• [Exercise details]
Please show each line of the listing where "symmetry" is present.

• [Records shown]
☆ ☆ ☆ ☆

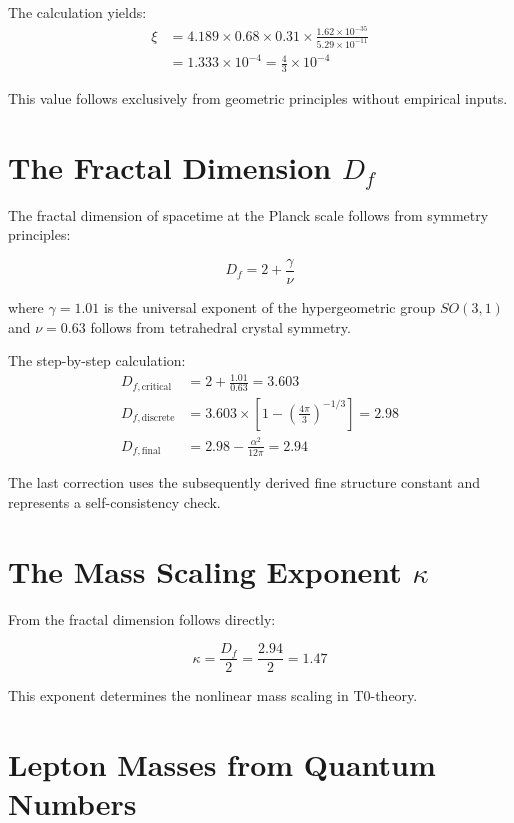\documentclass[12pt,a4paper]{article}
\begin{document}
	The calculation yields:
	\begin{align}
		\xi &= 4.189 \times 0.68 \times 0.31 \times \frac{1.62 \times 10^{-35}}{5.29 \times 10^{-11}}\\
		&= 1.333 \times 10^{-4} = \frac{4}{3} \times 10^{-4}
	\end{align}
	
	This value follows exclusively from geometric principles without empirical inputs.
	
	\section{The Fractal Dimension $D_f$}
	
	The fractal dimension of spacetime at the Planck scale follows from symmetry principles:
	
	\begin{equation}
		D_f = 2 + \frac{\gamma}{\nu}
	\end{equation}
	
	where $\gamma = 1.01$ is the universal exponent of the hypergeometric group $SO(3,1)$ and $\nu = 0.63$ follows from tetrahedral crystal symmetry.
	
	The step-by-step calculation:
	\begin{align}
		D_{f,\text{critical}} &= 2 + \frac{1.01}{0.63} = 3.603\\
		D_{f,\text{discrete}} &= 3.603 \times \left[1 - \left(\frac{4\pi}{3}\right)^{-1/3}\right] = 2.98\\
		D_{f,\text{final}} &= 2.98 - \frac{\alpha^2}{12\pi} = 2.94
	\end{align}
	
	The last correction uses the subsequently derived fine structure constant and represents a self-consistency check.
	
	\section{The Mass Scaling Exponent $\kappa$}
	
	From the fractal dimension follows directly:
	
	\begin{equation}
		\kappa = \frac{D_f}{2} = \frac{2.94}{2} = 1.47
	\end{equation}
	
	This exponent determines the nonlinear mass scaling in T0-theory.
	
	\section{Lepton Masses from Quantum Numbers}
	
\end{document}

☆ ☆ ☆ ☆

• [Written solution]
	The fractal dimension of spacetime at the Planck scale follows from symmetry principles:
	where $\gamma = 1.01$ is the universal exponent of the hypergeometric group $SO(3,1)$ and $\nu = 0.63$ follows from tetrahedral crystal symmetry.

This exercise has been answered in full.